● **BRIEF**
Pull every line that holds the word "compounded" from the entries.

Stored data
════════════════════

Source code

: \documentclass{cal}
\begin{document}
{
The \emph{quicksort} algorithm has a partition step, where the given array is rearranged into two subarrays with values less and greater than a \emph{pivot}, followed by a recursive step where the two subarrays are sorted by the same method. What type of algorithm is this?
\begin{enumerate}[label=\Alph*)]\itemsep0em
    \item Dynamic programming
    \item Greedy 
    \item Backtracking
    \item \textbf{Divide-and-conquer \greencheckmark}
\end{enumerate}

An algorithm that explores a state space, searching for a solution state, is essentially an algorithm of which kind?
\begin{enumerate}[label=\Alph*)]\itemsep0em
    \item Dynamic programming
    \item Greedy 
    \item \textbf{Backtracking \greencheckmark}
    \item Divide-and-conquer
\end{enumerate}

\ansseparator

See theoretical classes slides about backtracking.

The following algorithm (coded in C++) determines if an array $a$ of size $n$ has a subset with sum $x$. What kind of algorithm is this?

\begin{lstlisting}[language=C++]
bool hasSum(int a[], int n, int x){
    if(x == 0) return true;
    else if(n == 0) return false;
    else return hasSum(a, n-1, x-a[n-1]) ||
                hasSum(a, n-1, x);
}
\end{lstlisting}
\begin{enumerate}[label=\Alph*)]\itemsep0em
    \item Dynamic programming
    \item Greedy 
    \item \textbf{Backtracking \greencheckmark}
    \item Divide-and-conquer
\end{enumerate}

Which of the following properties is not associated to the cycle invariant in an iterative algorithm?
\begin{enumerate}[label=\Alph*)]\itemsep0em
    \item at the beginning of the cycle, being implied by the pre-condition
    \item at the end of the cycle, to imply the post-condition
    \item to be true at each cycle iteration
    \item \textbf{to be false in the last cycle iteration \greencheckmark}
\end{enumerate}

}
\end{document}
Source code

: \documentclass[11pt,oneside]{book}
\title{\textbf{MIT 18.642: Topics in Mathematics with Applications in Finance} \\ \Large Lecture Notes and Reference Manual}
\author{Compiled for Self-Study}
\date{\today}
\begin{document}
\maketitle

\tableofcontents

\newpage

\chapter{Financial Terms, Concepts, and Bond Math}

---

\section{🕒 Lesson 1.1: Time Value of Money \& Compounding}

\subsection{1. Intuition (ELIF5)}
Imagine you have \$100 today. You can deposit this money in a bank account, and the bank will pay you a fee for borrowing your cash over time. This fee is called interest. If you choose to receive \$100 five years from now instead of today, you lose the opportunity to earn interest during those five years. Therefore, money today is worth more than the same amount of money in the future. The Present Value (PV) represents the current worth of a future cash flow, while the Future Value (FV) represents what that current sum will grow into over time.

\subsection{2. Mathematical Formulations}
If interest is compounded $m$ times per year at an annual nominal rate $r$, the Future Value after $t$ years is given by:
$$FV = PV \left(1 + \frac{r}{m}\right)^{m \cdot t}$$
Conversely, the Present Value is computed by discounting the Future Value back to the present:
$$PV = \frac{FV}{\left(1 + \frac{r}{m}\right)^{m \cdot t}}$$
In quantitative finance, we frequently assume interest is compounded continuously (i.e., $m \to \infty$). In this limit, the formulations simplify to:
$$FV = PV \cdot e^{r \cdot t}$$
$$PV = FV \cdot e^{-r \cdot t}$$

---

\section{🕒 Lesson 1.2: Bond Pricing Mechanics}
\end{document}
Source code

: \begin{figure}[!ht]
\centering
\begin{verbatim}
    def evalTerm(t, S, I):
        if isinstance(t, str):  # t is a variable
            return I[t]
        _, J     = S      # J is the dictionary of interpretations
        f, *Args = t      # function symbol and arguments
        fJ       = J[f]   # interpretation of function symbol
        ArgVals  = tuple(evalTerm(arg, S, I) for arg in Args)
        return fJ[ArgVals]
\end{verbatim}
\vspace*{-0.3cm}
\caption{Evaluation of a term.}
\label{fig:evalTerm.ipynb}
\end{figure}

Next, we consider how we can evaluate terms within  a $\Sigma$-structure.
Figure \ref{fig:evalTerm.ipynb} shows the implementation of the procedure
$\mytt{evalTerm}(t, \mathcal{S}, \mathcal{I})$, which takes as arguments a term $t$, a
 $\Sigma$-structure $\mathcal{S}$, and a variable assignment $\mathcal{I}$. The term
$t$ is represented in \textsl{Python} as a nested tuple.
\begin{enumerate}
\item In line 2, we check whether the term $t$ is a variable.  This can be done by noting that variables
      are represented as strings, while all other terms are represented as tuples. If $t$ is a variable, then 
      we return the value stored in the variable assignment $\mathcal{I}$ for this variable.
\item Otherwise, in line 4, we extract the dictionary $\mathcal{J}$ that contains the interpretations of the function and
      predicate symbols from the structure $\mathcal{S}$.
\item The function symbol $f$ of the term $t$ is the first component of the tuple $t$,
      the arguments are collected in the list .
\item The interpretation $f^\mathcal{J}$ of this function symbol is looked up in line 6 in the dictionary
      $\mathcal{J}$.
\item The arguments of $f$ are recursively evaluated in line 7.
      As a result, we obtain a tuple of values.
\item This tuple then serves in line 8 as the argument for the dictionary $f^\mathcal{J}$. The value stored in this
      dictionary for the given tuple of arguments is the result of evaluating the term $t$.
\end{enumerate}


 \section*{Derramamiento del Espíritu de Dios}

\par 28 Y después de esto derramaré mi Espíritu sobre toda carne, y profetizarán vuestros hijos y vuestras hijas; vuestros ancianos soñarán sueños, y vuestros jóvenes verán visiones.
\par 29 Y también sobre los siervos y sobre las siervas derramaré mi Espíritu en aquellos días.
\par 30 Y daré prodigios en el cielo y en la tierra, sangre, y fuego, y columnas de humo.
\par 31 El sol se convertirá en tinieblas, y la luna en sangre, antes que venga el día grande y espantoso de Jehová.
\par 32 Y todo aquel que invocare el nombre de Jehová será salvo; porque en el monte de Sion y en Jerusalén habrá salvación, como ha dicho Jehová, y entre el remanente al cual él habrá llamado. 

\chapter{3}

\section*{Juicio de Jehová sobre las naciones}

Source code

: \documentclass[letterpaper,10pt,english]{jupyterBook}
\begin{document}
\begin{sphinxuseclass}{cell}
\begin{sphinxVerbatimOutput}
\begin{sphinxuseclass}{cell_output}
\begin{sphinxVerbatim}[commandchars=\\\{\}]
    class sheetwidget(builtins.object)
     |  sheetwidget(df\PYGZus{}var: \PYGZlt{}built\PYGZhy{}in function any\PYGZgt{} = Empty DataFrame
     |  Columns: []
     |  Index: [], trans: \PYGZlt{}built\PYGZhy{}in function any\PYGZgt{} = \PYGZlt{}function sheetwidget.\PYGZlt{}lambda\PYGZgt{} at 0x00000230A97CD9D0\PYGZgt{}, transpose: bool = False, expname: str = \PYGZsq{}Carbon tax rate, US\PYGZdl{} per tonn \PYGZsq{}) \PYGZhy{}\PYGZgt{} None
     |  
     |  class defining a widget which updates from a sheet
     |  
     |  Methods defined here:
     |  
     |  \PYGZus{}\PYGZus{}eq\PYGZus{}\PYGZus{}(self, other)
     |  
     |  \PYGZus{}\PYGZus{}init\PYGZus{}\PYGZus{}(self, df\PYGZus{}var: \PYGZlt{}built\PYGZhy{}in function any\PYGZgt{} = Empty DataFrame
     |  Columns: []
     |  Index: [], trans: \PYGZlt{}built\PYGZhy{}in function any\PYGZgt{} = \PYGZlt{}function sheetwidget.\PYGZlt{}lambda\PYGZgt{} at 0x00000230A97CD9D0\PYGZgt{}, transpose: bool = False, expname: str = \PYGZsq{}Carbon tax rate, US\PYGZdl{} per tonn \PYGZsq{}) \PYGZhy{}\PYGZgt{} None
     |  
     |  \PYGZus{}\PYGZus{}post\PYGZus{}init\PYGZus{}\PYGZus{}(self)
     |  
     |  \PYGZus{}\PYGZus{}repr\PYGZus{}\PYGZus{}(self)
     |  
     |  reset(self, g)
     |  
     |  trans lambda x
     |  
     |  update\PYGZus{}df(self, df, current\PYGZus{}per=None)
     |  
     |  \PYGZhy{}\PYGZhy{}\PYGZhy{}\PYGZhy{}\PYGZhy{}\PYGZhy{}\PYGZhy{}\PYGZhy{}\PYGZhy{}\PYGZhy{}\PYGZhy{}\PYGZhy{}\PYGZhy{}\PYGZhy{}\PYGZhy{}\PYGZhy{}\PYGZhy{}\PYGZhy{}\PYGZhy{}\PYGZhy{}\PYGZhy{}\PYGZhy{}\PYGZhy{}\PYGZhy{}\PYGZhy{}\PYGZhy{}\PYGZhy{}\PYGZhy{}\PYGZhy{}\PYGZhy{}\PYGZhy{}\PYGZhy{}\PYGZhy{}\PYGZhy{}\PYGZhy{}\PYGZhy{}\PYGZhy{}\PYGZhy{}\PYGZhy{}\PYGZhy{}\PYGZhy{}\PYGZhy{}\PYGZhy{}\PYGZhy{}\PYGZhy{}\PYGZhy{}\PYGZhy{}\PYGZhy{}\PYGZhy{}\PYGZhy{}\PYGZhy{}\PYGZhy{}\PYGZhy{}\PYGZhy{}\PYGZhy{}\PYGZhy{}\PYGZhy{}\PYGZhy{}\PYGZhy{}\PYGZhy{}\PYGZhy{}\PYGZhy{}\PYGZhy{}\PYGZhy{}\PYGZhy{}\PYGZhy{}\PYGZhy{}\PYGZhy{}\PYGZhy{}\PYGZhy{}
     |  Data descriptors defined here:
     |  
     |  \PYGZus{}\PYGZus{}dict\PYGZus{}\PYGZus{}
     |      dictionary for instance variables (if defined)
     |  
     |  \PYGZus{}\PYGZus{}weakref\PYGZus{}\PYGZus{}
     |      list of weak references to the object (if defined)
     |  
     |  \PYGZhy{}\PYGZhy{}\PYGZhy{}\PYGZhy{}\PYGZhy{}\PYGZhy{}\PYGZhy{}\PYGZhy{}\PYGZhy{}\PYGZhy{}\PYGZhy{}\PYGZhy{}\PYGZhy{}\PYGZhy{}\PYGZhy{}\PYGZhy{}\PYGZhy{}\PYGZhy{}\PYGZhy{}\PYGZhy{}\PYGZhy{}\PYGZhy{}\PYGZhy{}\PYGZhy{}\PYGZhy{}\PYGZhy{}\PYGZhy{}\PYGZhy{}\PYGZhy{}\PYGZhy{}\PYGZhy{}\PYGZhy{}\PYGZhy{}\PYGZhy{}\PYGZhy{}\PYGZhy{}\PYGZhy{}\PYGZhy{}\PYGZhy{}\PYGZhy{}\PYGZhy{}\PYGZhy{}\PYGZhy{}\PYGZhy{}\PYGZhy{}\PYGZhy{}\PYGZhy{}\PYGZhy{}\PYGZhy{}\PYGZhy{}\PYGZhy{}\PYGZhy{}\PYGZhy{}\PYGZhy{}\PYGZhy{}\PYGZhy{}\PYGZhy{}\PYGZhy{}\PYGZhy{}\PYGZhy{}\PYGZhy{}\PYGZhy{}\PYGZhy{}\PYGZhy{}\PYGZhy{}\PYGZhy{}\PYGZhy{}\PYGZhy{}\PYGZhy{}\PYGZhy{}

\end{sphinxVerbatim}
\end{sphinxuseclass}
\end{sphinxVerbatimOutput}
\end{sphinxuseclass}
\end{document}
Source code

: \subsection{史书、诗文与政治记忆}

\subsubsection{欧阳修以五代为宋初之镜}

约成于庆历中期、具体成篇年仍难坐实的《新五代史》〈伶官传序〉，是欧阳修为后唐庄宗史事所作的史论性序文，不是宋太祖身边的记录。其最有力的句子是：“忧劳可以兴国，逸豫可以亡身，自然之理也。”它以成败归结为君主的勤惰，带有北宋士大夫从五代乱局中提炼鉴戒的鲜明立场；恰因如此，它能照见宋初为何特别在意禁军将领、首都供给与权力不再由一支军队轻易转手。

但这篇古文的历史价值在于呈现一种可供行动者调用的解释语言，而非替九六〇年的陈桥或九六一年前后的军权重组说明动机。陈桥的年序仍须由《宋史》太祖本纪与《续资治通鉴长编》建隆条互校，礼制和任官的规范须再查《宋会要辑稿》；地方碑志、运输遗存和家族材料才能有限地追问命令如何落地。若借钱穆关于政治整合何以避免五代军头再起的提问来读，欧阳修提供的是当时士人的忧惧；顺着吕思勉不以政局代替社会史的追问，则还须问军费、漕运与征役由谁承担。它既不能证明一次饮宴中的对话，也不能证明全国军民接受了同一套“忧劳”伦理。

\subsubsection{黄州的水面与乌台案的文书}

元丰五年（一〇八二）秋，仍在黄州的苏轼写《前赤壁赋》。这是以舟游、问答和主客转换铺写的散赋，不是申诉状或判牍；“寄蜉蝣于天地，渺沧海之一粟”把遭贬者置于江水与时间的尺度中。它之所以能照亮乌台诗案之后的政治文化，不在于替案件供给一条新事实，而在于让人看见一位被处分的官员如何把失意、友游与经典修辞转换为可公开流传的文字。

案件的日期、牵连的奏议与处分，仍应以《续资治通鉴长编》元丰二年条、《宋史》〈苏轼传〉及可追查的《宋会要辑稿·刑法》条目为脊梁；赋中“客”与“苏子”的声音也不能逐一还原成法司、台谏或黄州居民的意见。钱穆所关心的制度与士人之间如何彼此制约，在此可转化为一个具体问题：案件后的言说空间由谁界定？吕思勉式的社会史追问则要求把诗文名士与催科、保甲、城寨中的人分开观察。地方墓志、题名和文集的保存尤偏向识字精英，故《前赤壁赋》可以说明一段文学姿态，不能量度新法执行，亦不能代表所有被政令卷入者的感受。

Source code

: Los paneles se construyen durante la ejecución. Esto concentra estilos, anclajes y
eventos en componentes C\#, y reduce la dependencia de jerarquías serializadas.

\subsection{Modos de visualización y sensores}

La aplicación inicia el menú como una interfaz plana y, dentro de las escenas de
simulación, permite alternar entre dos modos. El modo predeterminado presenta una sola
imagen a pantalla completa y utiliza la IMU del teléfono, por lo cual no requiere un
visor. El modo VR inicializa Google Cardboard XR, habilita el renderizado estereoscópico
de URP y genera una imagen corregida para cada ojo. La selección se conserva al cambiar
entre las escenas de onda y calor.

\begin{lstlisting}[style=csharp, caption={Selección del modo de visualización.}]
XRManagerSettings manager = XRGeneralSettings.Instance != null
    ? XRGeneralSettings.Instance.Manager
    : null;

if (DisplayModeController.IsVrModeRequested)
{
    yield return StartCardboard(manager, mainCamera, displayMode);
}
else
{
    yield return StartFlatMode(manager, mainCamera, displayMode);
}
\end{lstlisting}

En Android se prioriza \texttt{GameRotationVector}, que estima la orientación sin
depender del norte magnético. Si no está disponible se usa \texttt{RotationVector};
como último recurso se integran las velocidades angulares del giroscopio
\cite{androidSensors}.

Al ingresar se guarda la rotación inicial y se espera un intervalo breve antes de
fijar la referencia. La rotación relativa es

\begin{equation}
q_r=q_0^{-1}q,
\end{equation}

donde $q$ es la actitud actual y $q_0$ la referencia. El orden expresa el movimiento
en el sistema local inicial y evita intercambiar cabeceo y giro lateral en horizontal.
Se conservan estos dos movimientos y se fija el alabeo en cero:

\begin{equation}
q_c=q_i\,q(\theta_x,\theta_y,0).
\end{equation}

════════════════════

● **EXERCISE OUTPUT**
If interest is compounded $m$ times per year at an annual nominal rate $r$, the Future Value after $t$ years is given by:
In quantitative finance, we frequently assume interest is compounded continuously (i.e., $m \to \infty$). In this limit, the formulations simplify to:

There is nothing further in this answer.